Eddie Epstein wrote:
On Wed, Jul 9, 2008 at 1:51 AM, Thilo Goetz <[EMAIL PROTECTED]> wrote:

Nothing so easy.  The CAS heap is one large int array.  We grow it
by allocating a new array with the new desired size and copying the
old values over to the new one.  There are several issues with this
method:

* Copying the data takes a surprisingly long time.  There's a test
case in core that does nothing but add new FSs to the CAS, a lot of
them.  Marshall complained about how long it took to run when I
added it (about 20s on my machine).  If you profile that test case,
you will see that the vast majority of time is spent in copying
data from an old heap to a new heap.  If the CAS becomes sufficiently
large (in the hundreds of MBs), the time it takes to actually add
FSs to the CAS is completely dwarfed by the time it takes for the
heap to grow.

* The heap lives in a single large array, and a new single large
array is allocated every time the heap grows.  This is a challenge
for the jvm as it allocates this array in a contiguous block of
memory.  So there must be enough contiguous space on the jvm heap,
which likely means a full heap compaction before a new large array
can be allocated.  Sometimes the jvm fails to allocate that
contiguous space, even though there are enough free bytes on the
jvm jeap.

* Saved the best for last.  When allocating a new array, the old
one hangs around till we have copied the data.  So we're using twice
the necessary space for some period of time.  That space is often
not available.  So any time I see an out-of-memory error for large
documents (and it's not a bug in the annotator chain), it happens
when the CAS heap grows; not because there isn't enough room for
the larger heap, but because the old one is still there as well.
The CAS can only grow to about half the size we have memory for
because of that issue.


The situation is more complicated than portrayed.

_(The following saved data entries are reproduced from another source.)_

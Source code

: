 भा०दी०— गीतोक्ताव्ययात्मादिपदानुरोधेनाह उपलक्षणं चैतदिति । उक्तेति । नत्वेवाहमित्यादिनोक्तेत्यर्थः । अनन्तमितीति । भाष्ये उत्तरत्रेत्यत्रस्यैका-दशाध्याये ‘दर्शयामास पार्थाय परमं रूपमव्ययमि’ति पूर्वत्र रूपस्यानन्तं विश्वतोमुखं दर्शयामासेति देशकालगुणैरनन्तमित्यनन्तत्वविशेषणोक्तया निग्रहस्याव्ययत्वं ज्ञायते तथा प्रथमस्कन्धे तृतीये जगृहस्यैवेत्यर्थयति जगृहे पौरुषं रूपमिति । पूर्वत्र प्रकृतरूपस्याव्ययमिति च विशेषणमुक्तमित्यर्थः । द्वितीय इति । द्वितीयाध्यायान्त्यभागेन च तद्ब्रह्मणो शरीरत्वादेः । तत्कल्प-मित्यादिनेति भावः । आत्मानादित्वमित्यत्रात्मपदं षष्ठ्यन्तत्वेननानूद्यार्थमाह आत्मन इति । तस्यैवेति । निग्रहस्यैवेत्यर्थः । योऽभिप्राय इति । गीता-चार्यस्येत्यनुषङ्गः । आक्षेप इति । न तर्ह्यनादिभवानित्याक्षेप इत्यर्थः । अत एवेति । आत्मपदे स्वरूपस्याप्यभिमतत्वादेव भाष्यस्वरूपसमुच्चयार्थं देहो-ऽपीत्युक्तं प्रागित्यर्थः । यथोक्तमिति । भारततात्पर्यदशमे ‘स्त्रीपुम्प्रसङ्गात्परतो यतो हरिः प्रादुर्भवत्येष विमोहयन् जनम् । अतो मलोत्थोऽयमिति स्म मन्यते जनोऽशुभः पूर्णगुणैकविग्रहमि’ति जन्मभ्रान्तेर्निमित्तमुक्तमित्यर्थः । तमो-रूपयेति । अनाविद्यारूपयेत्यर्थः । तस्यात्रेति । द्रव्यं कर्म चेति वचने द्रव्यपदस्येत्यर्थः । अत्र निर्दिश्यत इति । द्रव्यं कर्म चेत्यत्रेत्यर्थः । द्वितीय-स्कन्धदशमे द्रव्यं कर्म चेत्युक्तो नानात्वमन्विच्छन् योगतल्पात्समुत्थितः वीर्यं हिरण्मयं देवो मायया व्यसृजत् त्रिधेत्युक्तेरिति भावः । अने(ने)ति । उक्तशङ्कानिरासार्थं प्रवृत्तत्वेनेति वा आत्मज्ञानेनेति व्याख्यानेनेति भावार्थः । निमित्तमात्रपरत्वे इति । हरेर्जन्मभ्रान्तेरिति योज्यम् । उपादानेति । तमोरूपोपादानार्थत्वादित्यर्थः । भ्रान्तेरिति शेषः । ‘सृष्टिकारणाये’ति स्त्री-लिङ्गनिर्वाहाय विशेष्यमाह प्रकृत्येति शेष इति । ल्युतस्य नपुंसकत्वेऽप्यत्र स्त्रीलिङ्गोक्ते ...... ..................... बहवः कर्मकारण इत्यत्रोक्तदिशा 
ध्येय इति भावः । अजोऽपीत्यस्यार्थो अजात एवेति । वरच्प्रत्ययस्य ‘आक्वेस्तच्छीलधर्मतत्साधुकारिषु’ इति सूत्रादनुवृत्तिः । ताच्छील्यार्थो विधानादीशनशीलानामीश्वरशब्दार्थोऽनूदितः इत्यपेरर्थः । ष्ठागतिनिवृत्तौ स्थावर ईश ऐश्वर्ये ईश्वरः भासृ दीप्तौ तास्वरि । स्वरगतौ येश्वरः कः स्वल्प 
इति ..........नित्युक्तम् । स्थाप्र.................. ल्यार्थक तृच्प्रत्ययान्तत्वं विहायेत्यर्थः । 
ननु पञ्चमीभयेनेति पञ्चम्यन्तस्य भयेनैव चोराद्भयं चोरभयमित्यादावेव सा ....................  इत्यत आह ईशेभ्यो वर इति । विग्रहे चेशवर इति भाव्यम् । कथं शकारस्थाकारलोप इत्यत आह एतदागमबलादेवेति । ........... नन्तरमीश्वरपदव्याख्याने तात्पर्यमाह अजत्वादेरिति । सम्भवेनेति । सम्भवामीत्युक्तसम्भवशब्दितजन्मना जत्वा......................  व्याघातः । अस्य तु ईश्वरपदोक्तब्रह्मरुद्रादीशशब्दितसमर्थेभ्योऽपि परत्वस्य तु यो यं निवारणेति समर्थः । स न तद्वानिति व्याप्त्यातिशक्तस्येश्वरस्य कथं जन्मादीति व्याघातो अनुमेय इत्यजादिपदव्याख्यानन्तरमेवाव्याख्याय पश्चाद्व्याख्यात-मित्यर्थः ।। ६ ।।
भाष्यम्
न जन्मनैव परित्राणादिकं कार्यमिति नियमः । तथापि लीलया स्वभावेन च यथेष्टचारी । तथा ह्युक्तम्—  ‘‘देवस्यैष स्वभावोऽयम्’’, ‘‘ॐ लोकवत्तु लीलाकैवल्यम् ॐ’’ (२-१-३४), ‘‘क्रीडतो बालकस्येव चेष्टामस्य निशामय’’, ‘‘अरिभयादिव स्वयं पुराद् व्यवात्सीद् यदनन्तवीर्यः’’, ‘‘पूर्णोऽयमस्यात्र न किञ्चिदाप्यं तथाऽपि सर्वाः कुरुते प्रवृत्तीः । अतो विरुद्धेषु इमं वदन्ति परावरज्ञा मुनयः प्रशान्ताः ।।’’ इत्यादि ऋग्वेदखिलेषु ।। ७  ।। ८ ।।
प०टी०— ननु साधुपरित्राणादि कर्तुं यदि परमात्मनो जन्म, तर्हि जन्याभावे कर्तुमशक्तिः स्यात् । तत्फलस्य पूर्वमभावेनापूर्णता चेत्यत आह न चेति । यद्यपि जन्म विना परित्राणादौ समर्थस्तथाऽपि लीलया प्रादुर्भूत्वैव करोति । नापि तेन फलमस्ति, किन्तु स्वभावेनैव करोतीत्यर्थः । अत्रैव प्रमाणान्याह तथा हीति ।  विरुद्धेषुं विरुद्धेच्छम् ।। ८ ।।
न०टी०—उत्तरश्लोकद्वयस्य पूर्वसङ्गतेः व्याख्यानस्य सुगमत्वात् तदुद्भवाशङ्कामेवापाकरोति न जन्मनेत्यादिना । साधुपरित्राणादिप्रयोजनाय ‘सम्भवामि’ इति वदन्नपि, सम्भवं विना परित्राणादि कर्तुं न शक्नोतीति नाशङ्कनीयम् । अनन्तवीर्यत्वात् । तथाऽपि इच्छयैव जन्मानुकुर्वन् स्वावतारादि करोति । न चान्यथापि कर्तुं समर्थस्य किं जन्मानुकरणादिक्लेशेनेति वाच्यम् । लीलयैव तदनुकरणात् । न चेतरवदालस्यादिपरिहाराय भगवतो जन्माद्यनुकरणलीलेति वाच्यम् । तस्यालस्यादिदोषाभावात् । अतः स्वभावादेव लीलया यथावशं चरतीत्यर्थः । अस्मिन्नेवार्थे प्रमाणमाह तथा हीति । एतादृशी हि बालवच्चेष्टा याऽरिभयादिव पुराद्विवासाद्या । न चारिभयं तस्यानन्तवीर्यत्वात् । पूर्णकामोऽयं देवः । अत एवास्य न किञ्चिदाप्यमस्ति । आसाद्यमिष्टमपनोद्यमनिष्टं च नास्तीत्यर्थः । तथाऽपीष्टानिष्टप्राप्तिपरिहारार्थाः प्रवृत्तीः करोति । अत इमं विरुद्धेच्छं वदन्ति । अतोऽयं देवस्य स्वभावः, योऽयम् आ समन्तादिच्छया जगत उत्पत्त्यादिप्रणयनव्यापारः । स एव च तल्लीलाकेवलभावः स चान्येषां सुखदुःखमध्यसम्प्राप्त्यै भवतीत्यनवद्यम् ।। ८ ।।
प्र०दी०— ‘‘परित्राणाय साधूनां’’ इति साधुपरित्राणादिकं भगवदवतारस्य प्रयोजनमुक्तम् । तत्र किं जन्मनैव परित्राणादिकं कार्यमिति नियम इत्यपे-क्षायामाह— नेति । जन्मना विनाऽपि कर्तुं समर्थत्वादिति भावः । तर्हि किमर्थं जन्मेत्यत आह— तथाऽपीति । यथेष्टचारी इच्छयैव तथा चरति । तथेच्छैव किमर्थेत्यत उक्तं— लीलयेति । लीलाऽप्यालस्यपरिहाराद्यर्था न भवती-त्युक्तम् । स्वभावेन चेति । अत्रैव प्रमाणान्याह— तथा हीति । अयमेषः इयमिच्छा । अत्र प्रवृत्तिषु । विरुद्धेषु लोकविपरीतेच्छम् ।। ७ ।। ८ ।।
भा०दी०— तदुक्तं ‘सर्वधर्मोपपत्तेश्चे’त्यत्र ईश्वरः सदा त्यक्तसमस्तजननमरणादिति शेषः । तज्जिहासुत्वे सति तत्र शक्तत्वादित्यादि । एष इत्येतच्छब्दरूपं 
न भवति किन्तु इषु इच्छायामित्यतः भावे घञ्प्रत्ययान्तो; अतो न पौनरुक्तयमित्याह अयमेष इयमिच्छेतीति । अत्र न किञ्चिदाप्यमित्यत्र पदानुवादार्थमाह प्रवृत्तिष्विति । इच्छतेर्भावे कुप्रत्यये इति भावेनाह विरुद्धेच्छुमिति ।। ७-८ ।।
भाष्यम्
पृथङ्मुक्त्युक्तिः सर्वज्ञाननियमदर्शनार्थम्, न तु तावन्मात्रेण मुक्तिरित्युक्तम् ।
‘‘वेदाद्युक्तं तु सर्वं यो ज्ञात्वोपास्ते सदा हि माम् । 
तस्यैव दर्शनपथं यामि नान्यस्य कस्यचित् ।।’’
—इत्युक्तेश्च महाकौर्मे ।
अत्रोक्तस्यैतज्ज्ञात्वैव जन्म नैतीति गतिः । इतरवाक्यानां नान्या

The heap does not have to
shrink, so the growth penalty is rare and can be eliminated entirely if the
max necessary size heap is specified at startup. FS allocated in the heap do

You don't want to allocate a max heap size of 500M just because
you may need one that big.  You don't even want to allocate 10M
ahead of time because if you have many small documents, you can
do more parallel processing.  So no, I can't specify a large enough
heap at start-up and yes, the heap most certainly has to shrink
on CAS reset.

not have any Java object memory overhead. Garbage collection for separate FS
objects would be [much?] worse than the time it takes currently to clear the
used part of a CAS heap.

I won't believe this until I see it, but I wasn't suggesting
this so I'm not going to argue the point, either.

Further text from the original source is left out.